University of Virginia Library

III

The decryption of written or printed signs (graphemes) on the basis of linguistic convention is a definition for the process of reading. The signs fall under the Peircean category of symbol. A thorough analysis of the meaning and significance of such signs in certain kinds of documents (especially those which convey imaginary information) is the primary activity of the professional reader or literary critic.

Sign decryption in the field of analytical bibliography, on the other hand, is quite different since, to begin with, it is not accomplished on the basis of linguistic convention.

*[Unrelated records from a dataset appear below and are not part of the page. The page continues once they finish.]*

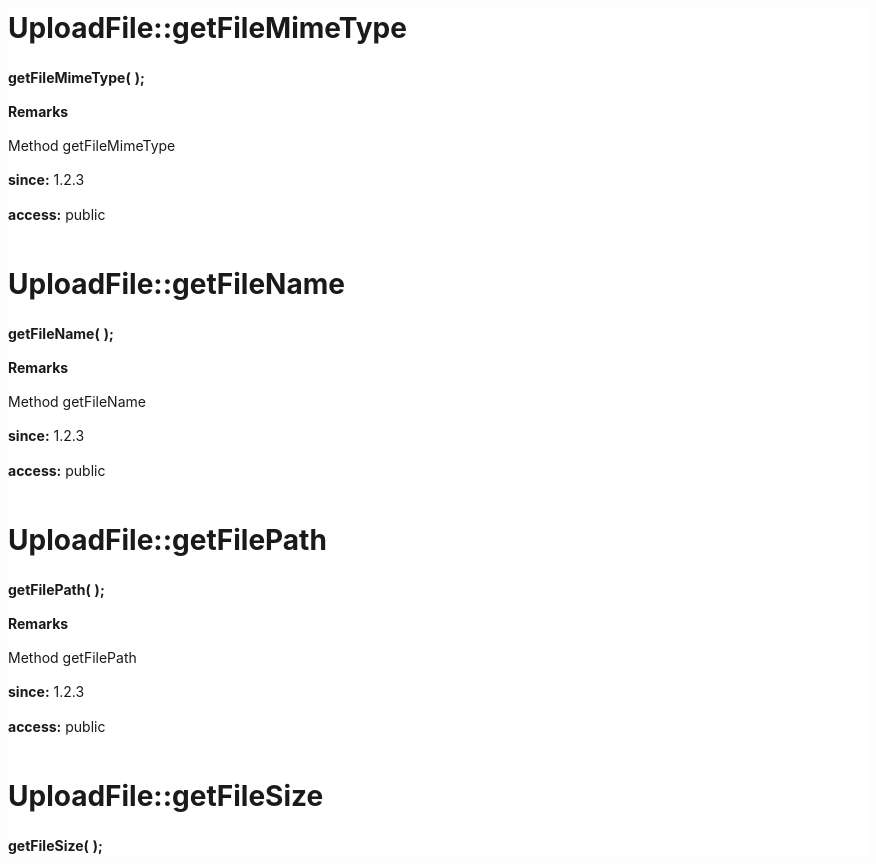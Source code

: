 # UploadFile::getFileMimeType #

**getFileMimeType(**
**);**





**Remarks**

Method getFileMimeType


**since:** 1.2.3

**access:** public



# UploadFile::getFileName #

**getFileName(**
**);**





**Remarks**

Method getFileName


**since:** 1.2.3

**access:** public



# UploadFile::getFilePath #

**getFilePath(**
**);**





**Remarks**

Method getFilePath


**since:** 1.2.3

**access:** public



# UploadFile::getFileSize #

**getFileSize(**
**);**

Criticism cannot avoid treating these inked shapes [impressed on leaves of paper] as meaningful symbols with literary values. Bibliographical analysis, at least at the start, tries to treat them as significant in the order and manner of their shapes but indifferent in symbolic meaning.[26]
Although it is unlikely that Professor Bowers had in mind the Peircean concept of "symbolic meaning," his explanation nevertheless coincides neatly with the semiotic distinctions outlined above. It is not that the inked shapes on the page have no meaning in analytical bibliography, but rather that they indeed have no symbolic, i.e. verbal meaning. They do, however, constitute a sign system—or at least part of one—and they do consequently transmit meaning for the analytical bibliographer (otherwise there would be little point in his study of them). Both the bibliographer and the reader, therefore, assign separate referents, i.e. separate meanings, to essentially the same set of signs.[27]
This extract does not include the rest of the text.